This delightful exhibition offers a glimpse into the creative intelligence of a young man whose mature art became a mainstay of late 20th century German Neo-Expressionism. The Jörg Immendorff that we encounter here will not paint his Café Deutschland pictures for many years. He is still in awe of Joseph Beuys, his professor at the Düsseldorf Art Academy. He is committed to taking his politically engaged art out onto the streets, and he is still fired by a late-adolescent sense of mischief. The resulting art is at once fascinating and entertaining. Occasionally it is laugh-out-loud funny.
At the same time, it can often be difficult to disentangle the comic from the serious in Immendorff’s early works. We can forget the political ferment that spread across Europe in the late 1960s, and like many of his contemporaries, Immendorff was deeply opposed to the Vietnam War, as well as to the socioeconomic establishment that he felt it benefited. But in choosing the image of a chubby-cheeked baby “as a sign of love and peace,” as he wrote, he was able to keep his contemporaries (and present-day viewers) a little off-balance.

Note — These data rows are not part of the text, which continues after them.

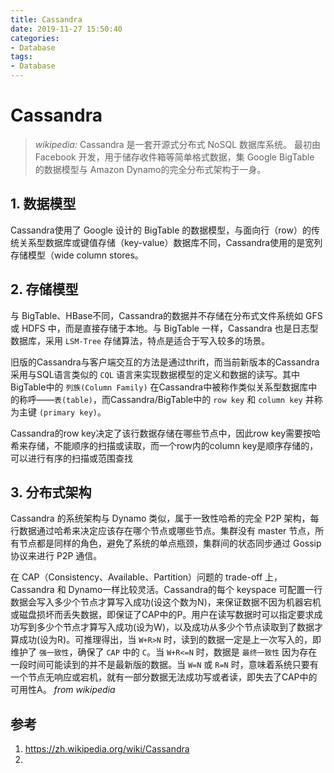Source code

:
 ```yaml
---
title: Cassandra
date: 2019-11-27 15:50:40
categories:
- Database
tags:
- Database
---
```


# Cassandra

> *wikipedia:* Cassandra 是一套开源式分布式 NoSQL 数据库系统。 最初由 Facebook 开发，用于储存收件箱等简单格式数据，集 Google BigTable 的数据模型与 Amazon Dynamo的完全分布式架构于一身。

## 1. 数据模型

Cassandra使用了 Google 设计的 BigTable 的数据模型，与面向行（row）的传统关系型数据库或键值存储（key-value）数据库不同，Cassandra使用的是宽列存储模型（wide column stores。

## 2. 存储模型

与 BigTable、HBase不同，Cassandra的数据并不存储在分布式文件系统如 GFS 或 HDFS 中，而是直接存储于本地。与 BigTable 一样，Cassandra 也是日志型数据库，采用 `LSM-Tree` 存储算法，特点是适合于写入较多的场景。

旧版的Cassandra与客户端交互的方法是通过thrift，而当前新版本的Cassandra采用与SQL语言类似的 `CQL` 语言来实现数据模型的定义和数据的读写。其中BigTable中的 `列族(Column Family)` 在Cassandra中被称作类似关系型数据库中的称呼——`表(table)`，而Cassandra/BigTable中的 `row key` 和 `column key` 并称为主键 `(primary key)`。

Cassandra的row key决定了该行数据存储在哪些节点中，因此row key需要按哈希来存储，不能顺序的扫描或读取，而一个row内的column key是顺序存储的，可以进行有序的扫描或范围查找

## 3. 分布式架构

Cassandra 的系统架构与 Dynamo 类似，属于一致性哈希的完全 P2P 架构，每行数据通过哈希来决定应该存在哪个节点或哪些节点。集群没有 master 节点，所有节点都是同样的角色，避免了系统的单点瓶颈，集群间的状态同步通过 Gossip 协议来进行 P2P 通信。

在 CAP（Consistency、Available、Partition）问题的 trade-off 上，Cassandra 和 Dynamo一样比较灵活。Cassandra的每个 keyspace 可配置一行数据会写入多少个节点才算写入成功(设这个数为N)，来保证数据不因为机器宕机或磁盘损坏而丢失数据，即保证了CAP中的P。用户在读写数据时可以指定要求成功写到多少个节点才算写入成功(设为W)，以及成功从多少个节点读取到了数据才算成功(设为R)。可推理得出，当 `W+R>N` 时，读到的数据一定是上一次写入的，即维护了 `强一致性`，确保了 `CAP` 中的 `C`。当 `W+R<=N` 时，数据是 `最终一致性` 因为存在一段时间可能读到的并不是最新版的数据。当 `W=N` 或 `R=N` 时，意味着系统只要有一个节点无响应或宕机，就有一部分数据无法成功写或者读，即失去了CAP中的可用性A。 *from wikipedia*

## 参考

1. https://zh.wikipedia.org/wiki/Cassandra
2.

The young Immendorff invented nothing less than an alternative reality for himself. He called this imaginary domain “LIDL,” which—with deliberate absurdity—was a neologism derived from baby talk and the sound of a baby’s rattle. In 1968 he set up a LIDL-Academy within the Düsseldorf art school, and managed to get himself expelled. (Of course, Beuys, already the subject of a complaint by ten of his academic colleagues, stood by him.)
In anticipation of the 1972 Olympic Games being planned in Munich, Immendorff fantasized a sports team. He produced a runner’s outfit, flags, banners, and a small gouache in which he exhorted the young people of the world to bring sand to Munich to extinguish the Olympic Flame. He attempted to extend the parliament building in Bonn to include a LIDL-Room. This gesture was recorded on film, which, transferred to video, is one of the most poignant pieces in this show. It reveals the young artist attempting to erect a rudimentary tent while being apprehended by officials and uniformed police officers. It will lift the spirits of anyone who recalls the golden age of politically engaged performance art.
There are many strands that we can tease out of these “LIDL” works that link them to the far more celebrated paintings that Immendorff made a decade and more later. There is the same concern with German national identity, the same iconoclasm, and even the same taste for the outspoken gesture. However, there is an innocence about these earlier works as well as an absence of self-seriousness that give them their own special character. Some gallery-goers might even prefer them.